Australia’s Swinburne University of Technology is incorporating drones into lesson plans across four Pathways and Vocational Education (PAVE) courses at the University’s Hawthorn, Croydon and Wantirna campuses.
According to a recent press release, 10 mini drones and one high-definition larger drone have been introduced into the classroom as a teaching tool via a three-hour program.
The program includes Civil Aviation Safety Authority (CASA) regulations and technical operating procedures.
This “off-the-ground” method of teaching is helping students learn new skills across vocational and tertiary courses.
These courses include:
- Design media and Information Communication Technology
- Health and community science
The Transformative Learning Team has a mission to transform teaching practices across Swinburne PAVE by inspiring and empowering staff to develop capacity and capability in innovative teaching methods.

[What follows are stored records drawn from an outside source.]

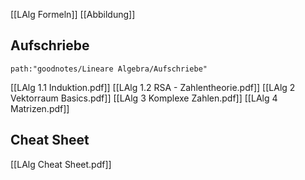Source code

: [[LAlg Formeln]]
[[Abbildung]]
## Aufschriebe
```expander
path:"goodnotes/Lineare Algebra/Aufschriebe"
```
[[LAlg 1.1 Induktion.pdf]]
[[LAlg 1.2 RSA - Zahlentheorie.pdf]]
[[LAlg 2 Vektorraum Basics.pdf]]
[[LAlg 3 Komplexe Zahlen.pdf]]
[[LAlg 4 Matrizen.pdf]]


## Cheat Sheet
[[LAlg Cheat Sheet.pdf]]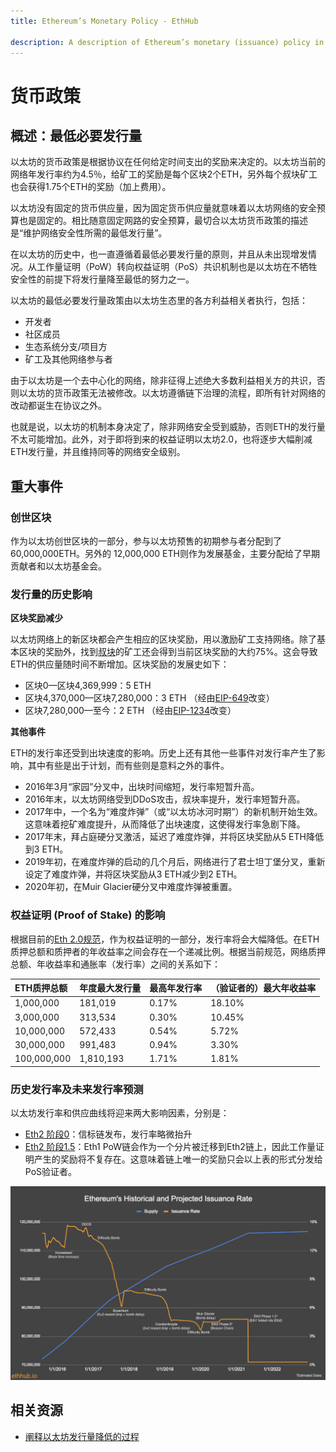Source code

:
 ```yaml
---
title: Ethereum’s Monetary Policy - EthHub

description: A description of Ethereum’s monetary (issuance) policy in the past, present and future.
---
```


# 货币政策

## 概述：最低必要发行量

以太坊的货币政策是根据协议在任何给定时间支出的奖励来决定的。以太坊当前的网络年发行率约为4.5％，给矿工的奖励是每个区块2个ETH，另外每个叔块矿工也会获得1.75个ETH的奖励（加上费用）。

以太坊没有固定的货币供应量，因为固定货币供应量就意味着以太坊网络的安全预算也是固定的。相比随意固定网路的安全预算，最切合以太坊货币政策的描述是“维护网络安全性所需的最低发行量”。

在以太坊的历史中，也一直遵循着最低必要发行量的原则，并且从未出现增发情况。从工作量证明（PoW）转向权益证明（PoS）共识机制也是以太坊在不牺牲安全性的前提下将发行量降至最低的努力之一。

以太坊的最低必要发行量政策由以太坊生态里的各方利益相关者执行，包括：

* 开发者
* 社区成员
* 生态系统分支/项目方
* 矿工及其他网络参与者

由于以太坊是一个去中心化的网络，除非征得上述绝大多数利益相关方的共识，否则以太坊的货币政策无法被修改。以太坊遵循链下治理的流程，即所有针对网络的改动都诞生在协议之外。

也就是说，以太坊的机制本身决定了，除非网络安全受到威胁，否则ETH的发行量不太可能增加。此外，对于即将到来的权益证明以太坊2.0，也将逐步大幅削减ETH发行量，并且维持同等的网络安全级别。

## 重大事件

### 创世区块

作为以太坊创世区块的一部分，参与以太坊预售的初期参与者分配到了60,000,000ETH。另外的 12,000,000 ETH则作为发展基金，主要分配给了早期贡献者和以太坊基金会。

### 发行量的历史影响

**区块奖励减少**

以太坊网络上的新区块都会产生相应的区块奖励，用以激励矿工支持网络。除了基本区块的奖励外，找到[叔块](https://docs.ethhub.io/using-ethereum/mining/)的矿工还会得到当前区块奖励的大约75%。这会导致ETH的供应量随时间不断增加。区块奖励的发展史如下：

* 区块0—区块4,369,999：5 ETH
* 区块4,370,000—区块7,280,000：3 ETH （经由[EIP-649](https://github.com/ethereum/EIPs/blob/master/EIPS/eip-649.md)改变）
* 区块7,280,000—至今：2 ETH （经由[EIP-1234](https://github.com/ethereum/EIPs/blob/master/EIPS/eip-1234.md)改变）

**其他事件**  

ETH的发行率还受到出块速度的影响。历史上还有其他一些事件对发行率产生了影响，其中有些是出于计划，而有些则是意料之外的事件。

* 2016年3月“家园”分叉中，出块时间缩短，发行率短暂升高。
* 2016年末，以太坊网络受到DDoS攻击，叔块率提升，发行率短暂升高。
* 2017年中，一个名为“难度炸弹”（或“以太坊冰河时期”）的新机制开始生效。这意味着挖矿难度提升，从而降低了出块速度，这使得发行率急剧下降。
* 2017年末，拜占庭硬分叉激活，延迟了难度炸弹，并将区块奖励从5 ETH降低到3 ETH。
* 2019年初，在难度炸弹的启动的几个月后，网络进行了君士坦丁堡分叉，重新设定了难度炸弹，并将区块奖励从3 ETH减少到2 ETH。
* 2020年初，在Muir Glacier硬分叉中难度炸弹被重置。

### 权益证明 \(Proof of Stake\) 的影响

根据目前的[Eth 2.0规范](https://github.com/ethereum/eth2.0-specs)，作为权益证明的一部分，发行率将会大幅降低。在ETH质押总额和质押者的年收益率之间会存在一个递减比例。根据当前规范，网络质押总额、年收益率和通胀率（发行率）之间的关系如下：

| ETH质押总额 | 年度最大发行量 | 最高年发行率 | （验证者的）最大年收益率 |
| :--- | :--- | :--- | :--- |
| 1,000,000 | 181,019 | 0.17% | 18.10% |
| 3,000,000 | 313,534 | 0.30% | 10.45% |
| 10,000,000 | 572,433 | 0.54% | 5.72% |
| 30,000,000 | 991,483 | 0.94% | 3.30% |
| 100,000,000 | 1,810,193 | 1.71% | 1.81% |

### 历史发行率及未来发行率预测

以太坊发行率和供应曲线将迎来两大影响因素，分别是：

* [Eth2 阶段0](https://github.com/ethereum/eth2.0-specs/tree/dev/specs/phase0)：信标链发布，发行率略微抬升
* [Eth2 阶段1.5](https://github.com/ethereum/eth2.0-specs/tree/dev/specs/phase1)：Eth1 PoW链会作为一个分片被迁移到Eth2链上，因此工作量证明产生的奖励将不复存在。这意味着链上唯一的奖励只会以上表的形式分发给PoS验证者。

![](/assets/images/issuance_graph.png)

## 相关资源
* [阐释以太坊发行量降低的过程](https://twitter.com/sassal0x/status/1086023932514189312 )
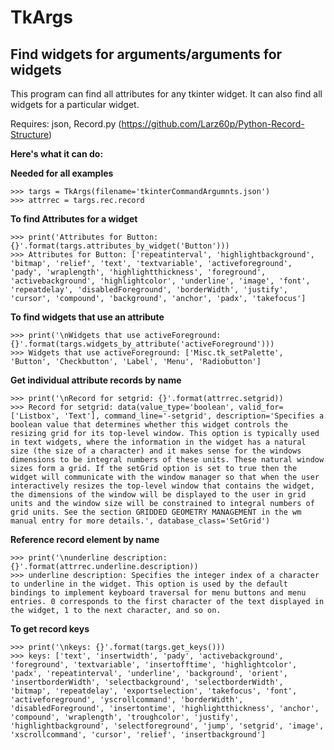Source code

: # TkArgs
## Find widgets for arguments/arguments for widgets

This program can find all attributes for any tkinter widget.
It can also find all widgets for a particular widget.

Requires: json, Record.py (https://github.com/Larz60p/Python-Record-Structure)

**Here's what it can do:**

**Needed for all examples**
```
>>> targs = TkArgs(filename='tkinterCommandArgumnts.json')
>>> attrrec = targs.rec.record
```

**To find Attributes for a widget**
```
>>> print('Attributes for Button: {}'.format(targs.attributes_by_widget('Button')))
>>> Attributes for Button: ['repeatinterval', 'highlightbackground', 'bitmap', 'relief', 'text', 'textvariable', 'activeforeground', 'pady', 'wraplength', 'highlightthickness', 'foreground', 'activebackground', 'highlightcolor', 'underline', 'image', 'font', 'repeatdelay', 'disabledForeground', 'borderWidth', 'justify', 'cursor', 'compound', 'background', 'anchor', 'padx', 'takefocus']
```

**To find widgets that use an attribute**
```
>>> print('\nWidgets that use activeForeground: {}'.format(targs.widgets_by_attribute('activeForeground')))
>>> Widgets that use activeForeground: ['Misc.tk_setPalette', 'Button', 'Checkbutton', 'Label', 'Menu', 'Radiobutton']
```

**Get individual attribute records by name**
```
>>> print('\nRecord for setgrid: {}'.format(attrrec.setgrid))
>>> Record for setgrid: data(value_type='boolean', valid_for=['Listbox', 'Text'], command_line='-setgrid', description='Specifies a boolean value that determines whether this widget controls the resizing grid for its top-level window. This option is typically used in text widgets, where the information in the widget has a natural size (the size of a character) and it makes sense for the windows dimensions to be integral numbers of these units. These natural window sizes form a grid. If the setGrid option is set to true then the widget will communicate with the window manager so that when the user interactively resizes the top-level window that contains the widget, the dimensions of the window will be displayed to the user in grid units and the window size will be constrained to integral numbers of grid units. See the section GRIDDED GEOMETRY MANAGEMENT in the wm manual entry for more details.', database_class='SetGrid')
```

**Reference record element by name**
```
>>> print('\nunderline description: {}'.format(attrrec.underline.description))
>>> underline description: Specifies the integer index of a character to underline in the widget. This option is used by the default bindings to implement keyboard traversal for menu buttons and menu entries. 0 corresponds to the first character of the text displayed in the widget, 1 to the next character, and so on.
```

**To get record keys**
```
>>> print('\nkeys: {}'.format(targs.get_keys()))
>>> keys: ['text', 'insertwidth', 'pady', 'activebackground', 'foreground', 'textvariable', 'insertofftime', 'highlightcolor', 'padx', 'repeatinterval', 'underline', 'background', 'orient', 'insertborderWidth', 'selectbackground', 'selectborderWidth', 'bitmap', 'repeatdelay', 'exportselection', 'takefocus', 'font', 'activeforeground', 'yscrollcommand', 'borderWidth', 'disabledForeground', 'insertontime', 'highlightthickness', 'anchor', 'compound', 'wraplength', 'troughcolor', 'justify', 'highlightbackground', 'selectforeground', 'jump', 'setgrid', 'image', 'xscrollcommand', 'cursor', 'relief', 'insertbackground']
```

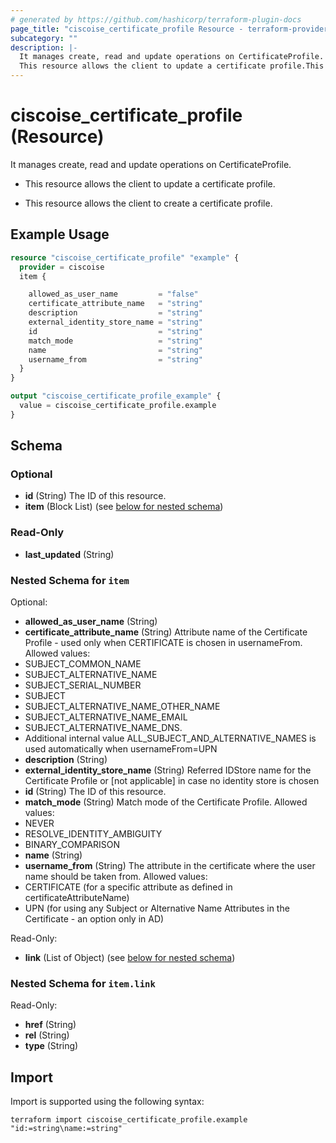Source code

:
 ```yaml
---
# generated by https://github.com/hashicorp/terraform-plugin-docs
page_title: "ciscoise_certificate_profile Resource - terraform-provider-ciscoise"
subcategory: ""
description: |-
  It manages create, read and update operations on CertificateProfile.
  This resource allows the client to update a certificate profile.This resource allows the client to create a certificate profile.
---
```


# ciscoise_certificate_profile (Resource)

It manages create, read and update operations on CertificateProfile.

- This resource allows the client to update a certificate profile.

- This resource allows the client to create a certificate profile.

## Example Usage

```terraform
resource "ciscoise_certificate_profile" "example" {
  provider = ciscoise
  item {

    allowed_as_user_name         = "false"
    certificate_attribute_name   = "string"
    description                  = "string"
    external_identity_store_name = "string"
    id                           = "string"
    match_mode                   = "string"
    name                         = "string"
    username_from                = "string"
  }
}

output "ciscoise_certificate_profile_example" {
  value = ciscoise_certificate_profile.example
}
```

<!-- schema generated by tfplugindocs -->
## Schema

### Optional

- **id** (String) The ID of this resource.
- **item** (Block List) (see [below for nested schema](#nestedblock--item))

### Read-Only

- **last_updated** (String)

<a id="nestedblock--item"></a>
### Nested Schema for `item`

Optional:

- **allowed_as_user_name** (String)
- **certificate_attribute_name** (String) Attribute name of the Certificate Profile - used only when CERTIFICATE is chosen in usernameFrom.
Allowed values:
- SUBJECT_COMMON_NAME
- SUBJECT_ALTERNATIVE_NAME
- SUBJECT_SERIAL_NUMBER
- SUBJECT
- SUBJECT_ALTERNATIVE_NAME_OTHER_NAME
- SUBJECT_ALTERNATIVE_NAME_EMAIL
- SUBJECT_ALTERNATIVE_NAME_DNS.
- Additional internal value ALL_SUBJECT_AND_ALTERNATIVE_NAMES is used automatically when usernameFrom=UPN
- **description** (String)
- **external_identity_store_name** (String) Referred IDStore name for the Certificate Profile or [not applicable] in case no identity store is chosen
- **id** (String) The ID of this resource.
- **match_mode** (String) Match mode of the Certificate Profile.
Allowed values:
- NEVER
- RESOLVE_IDENTITY_AMBIGUITY
- BINARY_COMPARISON
- **name** (String)
- **username_from** (String) The attribute in the certificate where the user name should be taken from.
Allowed values:
- CERTIFICATE (for a specific attribute as defined in certificateAttributeName)
- UPN (for using any Subject or Alternative Name Attributes in the Certificate - an option only in AD)

Read-Only:

- **link** (List of Object) (see [below for nested schema](#nestedatt--item--link))

<a id="nestedatt--item--link"></a>
### Nested Schema for `item.link`

Read-Only:

- **href** (String)
- **rel** (String)
- **type** (String)

## Import

Import is supported using the following syntax:

```shell
terraform import ciscoise_certificate_profile.example "id:=string\name:=string"
```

Incorporating drones into the lesson plan
A project officer explained that drones are enhancing traditional lessons with exciting and innovative new ways of teaching.
The team works with teachers and co-ordinators to devise ways so that they can incorporate mixed technology, particularly drones, into the classroom.
Mixed reality is a key component in the PAVE course review and transformation process, which is currently being rolled out across all departments.
The teaching methods are always adapting to suit the ever-changing landscape of society, economy, education and technology.
The usual question that they ask is, “How to take a course that has been running for 30 years and get drones to improve the learning for a student?”
The use of drones in commercial applications is now commonplace and will continue to grow rapidly.
Drones are regularly used in many fields including photography, emergency services, sports and real estate.
It is vital for students to have experience with drones as preparation for their chosen vocation.
Increasing worksite safety
Drones can potentially improve safety in a wide range of industries, and the trade students are learning firsthand how drones are making construction sites safer.
For instance, a person can control a drone from the ground and send it up to survey a multi-story building.
It will provide an aerial view of a worksite, inspect hard to reach or high-risk areas and ultimately determine if an environment is safe for a worker.
Drones can be an eye in the sky and save a person from having to work at heights or in a confined space. They can essentially save lives because it minimises the risk of slips, trips and falls.
Filmmaking and television
Drones are changing the nature of filmmaking as they are able to record footage and relay it back to stakeholders.
Drones could be a low-cost solution to expensive aerial cinematography, which students of Diploma of Screen and Media – Film and Television were able to experience in a workshop.
Over 20 students learned more than just flying a drone or pressing record. They were learning safety and operational procedures firstly.
They were also taught how drones can be used in all stages of production for film and TV or basically how to tell a story with a flying camera.